I absolutely agree - I am a huge proponent of natural and even local ingredients in my own cooking, which is done on a very tight budget.

This discussion (and the Op-Ed) reminds me of one of the essays from Steingarten's "The Man Who Ate Everything." He cooked for a month out of a guidebook designed for families living on food stamps. Almost everything was made of pre-packaged goods, even though those are often more expensive than their fresh (albeit non-organic) alternatives. His conclusion was that the guide was focused on helping people cook the way the vast majority of Americans are accustomed to, rather than on helping them eat in the most delicious and healthful way possible on the given budget.

"We had dry martinis; great wing-shaped glasses of perfumed fire, tangy as the early morning air." - Elaine Dundy, The Dud Avocado

Queenie Takes Manhattan

eG Foodblogs: 2006 - 2007

Posted
This discussion (and the Op-Ed) reminds me of one of the essays from Steingarten's "The Man Who Ate Everything."  He cooked for a month out of a guidebook designed for families living on food stamps.  Almost everything was made of pre-packaged goods, even though those are often more expensive than their fresh (albeit non-organic) alternatives.  His conclusion was that the guide was focused on helping people cook the way the vast majority of Americans are accustomed to, rather than on helping them eat in the most delicious and healthful way possible on the given budget.
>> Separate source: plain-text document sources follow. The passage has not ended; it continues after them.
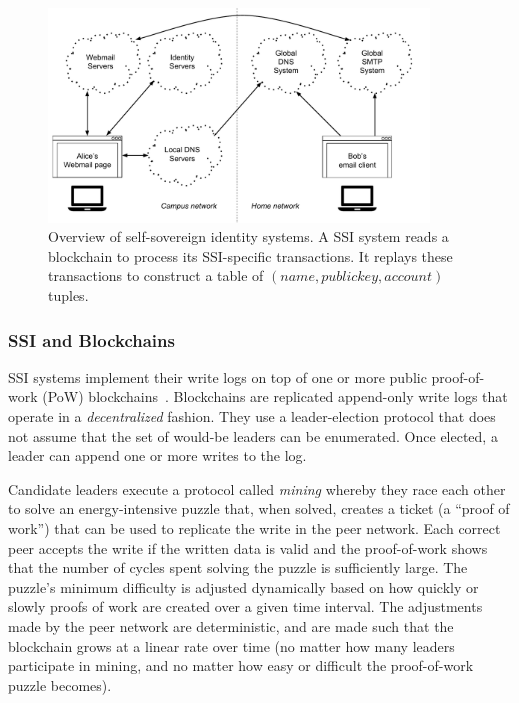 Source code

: \begin{figure}[h!]
   \centering
   \includegraphics[width=0.9\textwidth,page=14]{figures/dissertation-figures}
   \caption{Overview of self-sovereign identity systems.  A SSI system reads a
   blockchain to process its SSI-specific transactions.  It replays these
   transactions to construct a table of $(name, public key, account)$ tuples.}
   \label{fig:chap2-ssi-system}
\end{figure}

\subsubsection{SSI and Blockchains}

SSI systems implement their write logs on top of one or more public
proof-of-work (PoW) blockchains~\cite{bitcoin}.  Blockchains are replicated append-only write logs that
operate in a \emph{decentralized} fashion.  They use a leader-election protocol
that does not assume that the set of would-be leaders can be enumerated.  Once
elected, a leader can append one or more writes to the log.

Candidate leaders execute a protocol called \emph{mining} whereby they
race each other to solve an energy-intensive puzzle that, when
solved, creates a ticket (a ``proof of work'') that can be used to replicate the
write in the peer network.  Each correct peer accepts the write if the written
data is valid and the proof-of-work shows that the number of cycles spent solving the
puzzle is sufficiently large.
The puzzle's minimum difficulty is adjusted dynamically based on how quickly or
slowly proofs of work are created over a given time interval.  The adjustments
made by the peer network are deterministic, and are made such that the
blockchain grows at a linear rate over time (no matter how many leaders
participate in mining, and no matter how easy or difficult the proof-of-work puzzle
becomes).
The problem also is transportation. I did a series for my newspaper several years ago on the lack of supermarkets in low-income neighborhoods. In America, the people with the most access to transportation (people with reliable cars and the money to put gas in them) have the shortest trips to supermarkets, which are usually over-represented in their neighborhoods. The people with the least access -- people who are dependent on public transportation -- tend to have the longest trip to a market. The markets in their neighborhoods usually stock food that is poor quality, high in fat and sugar, and far more expensive. That can be changed, but in every example I found of a successful supermarket that came into a lower-income area, it usually took about 10 years of community activism to make it happen.

When it does happen, it pays off -- customers are incredibly loyal. But it's a battle to convince stores there profits to be made from selling good-quality, fresh food to people with incomes below $50,000 a year.

Sorry, didn't mean to go off on a tangent. I know that doesn't have anything to do with Julie's piece. We now return you to your regularly scheduled discussion . . .

Kathleen Purvis, food editor, The Charlotte (NC) Observer

Posted

there were a couple of things that bugged me about the column. first, once again someone conflates organic with eating seasonally. they aren't the same thing at all, though they are sometimes parallel. and then to assume that this necessarily dictates higher prices. even though organic produce should always be higher than standard (the yield is so much less; farmers gotta eat, too), they are not that much higher and they are still lower than most processed foods. you can double that or even square that if you're talking just about eating food that's in season.

i think what she was trying to point out was the elitism of folks who shop at whole foods/whatever and then say they're doing it out of "philosophical" reasons rather than as a normal consumer choice.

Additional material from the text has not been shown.